Parody, sarcasm, irony, and satire abound in Gilbert and Sullivan operettas. Thespis, their first collaboration, premiered during the Christmas season of 1871. Gilbert went back to blank-verse plays for four years before reuniting with Sullivan in 1875 for Trial by Jury, their first joint success. Richard D’Oyly Carte, who went on to produce the 12 Gilbert and Sullivan operettas that followed, bringing the total number of Gilbert and Sullivan works to fourteen, commissioned and produced it.
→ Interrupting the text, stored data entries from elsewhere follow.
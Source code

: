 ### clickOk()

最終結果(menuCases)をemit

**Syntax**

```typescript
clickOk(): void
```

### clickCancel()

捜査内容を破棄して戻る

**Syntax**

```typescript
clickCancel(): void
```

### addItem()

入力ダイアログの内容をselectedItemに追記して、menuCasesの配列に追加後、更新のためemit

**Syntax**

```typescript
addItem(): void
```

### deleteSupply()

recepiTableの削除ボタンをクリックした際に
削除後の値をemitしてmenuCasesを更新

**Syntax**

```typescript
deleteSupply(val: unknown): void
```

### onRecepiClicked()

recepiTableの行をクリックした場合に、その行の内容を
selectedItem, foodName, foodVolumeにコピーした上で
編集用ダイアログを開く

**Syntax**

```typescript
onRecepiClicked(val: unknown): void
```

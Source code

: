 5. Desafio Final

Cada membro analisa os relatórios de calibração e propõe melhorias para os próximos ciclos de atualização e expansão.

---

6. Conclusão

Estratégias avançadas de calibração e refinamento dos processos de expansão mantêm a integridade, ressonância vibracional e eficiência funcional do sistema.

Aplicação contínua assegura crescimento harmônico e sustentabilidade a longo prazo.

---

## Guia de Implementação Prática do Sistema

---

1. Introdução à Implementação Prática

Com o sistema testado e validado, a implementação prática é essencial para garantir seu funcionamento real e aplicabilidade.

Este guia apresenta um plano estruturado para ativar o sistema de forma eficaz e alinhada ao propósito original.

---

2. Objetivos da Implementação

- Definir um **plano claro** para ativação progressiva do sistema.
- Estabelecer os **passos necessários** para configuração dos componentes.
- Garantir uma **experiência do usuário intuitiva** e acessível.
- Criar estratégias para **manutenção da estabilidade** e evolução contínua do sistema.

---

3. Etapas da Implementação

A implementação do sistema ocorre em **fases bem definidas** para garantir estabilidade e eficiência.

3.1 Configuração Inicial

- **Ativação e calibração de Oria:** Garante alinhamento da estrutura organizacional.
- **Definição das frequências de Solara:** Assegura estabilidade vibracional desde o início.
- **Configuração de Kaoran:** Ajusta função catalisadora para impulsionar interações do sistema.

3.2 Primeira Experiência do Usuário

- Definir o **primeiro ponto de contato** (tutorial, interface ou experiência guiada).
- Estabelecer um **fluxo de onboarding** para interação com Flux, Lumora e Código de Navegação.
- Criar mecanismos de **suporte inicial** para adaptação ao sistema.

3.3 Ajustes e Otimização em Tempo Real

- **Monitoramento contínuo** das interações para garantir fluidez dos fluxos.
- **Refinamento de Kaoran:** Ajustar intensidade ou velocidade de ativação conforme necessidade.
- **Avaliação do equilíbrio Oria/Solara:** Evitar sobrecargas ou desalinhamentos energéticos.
The following is a complete list of Gilbert and Sullivan’s works:
• Thespis, or the Gods Grown Old — 1871
• Trial by Jury — 1875
• The Sorcerer — 1877
• HMS Pinafore, or The Lass that loved a Sailor — 1878
• The Pirates of Penzance, or The Slave of Duty — 1879
• Patience, or Bunthorne’s Bride — 1881
• Iolanthe, or The Peer and the Peri — 1882
• Princess Ida, or Castle Adamant — 1884
• The Mikado, or The Town of Titipu — 1885
• Ruddigore, or The Witch’s Curse — 1887
• The Yeoman of the Guard, or The Merryman and his Maid — 1888
• The Gondoliers, or The King of Barataria — 1889
• Utopia (Limited), or The Flowers of Progress — 1893
• The Grand Duke, or The Statutory Duel — 1896
The operas from 1875 to 1889 are the ones most closely associated with Gilbert and Sullivan’s partnership. They poke fun at culture, education, the melodrama genre, and human nature in general.
It was not always easy for the partners to get along. Gilbert and Sullivan had a falling out, and Gilbert and Carte had a falling out, with Gilbert eventually suing Carte after The Gondoliers was staged. The threesome reconciled, resulting in Gilbert and Sullivan’s final two collaborative efforts.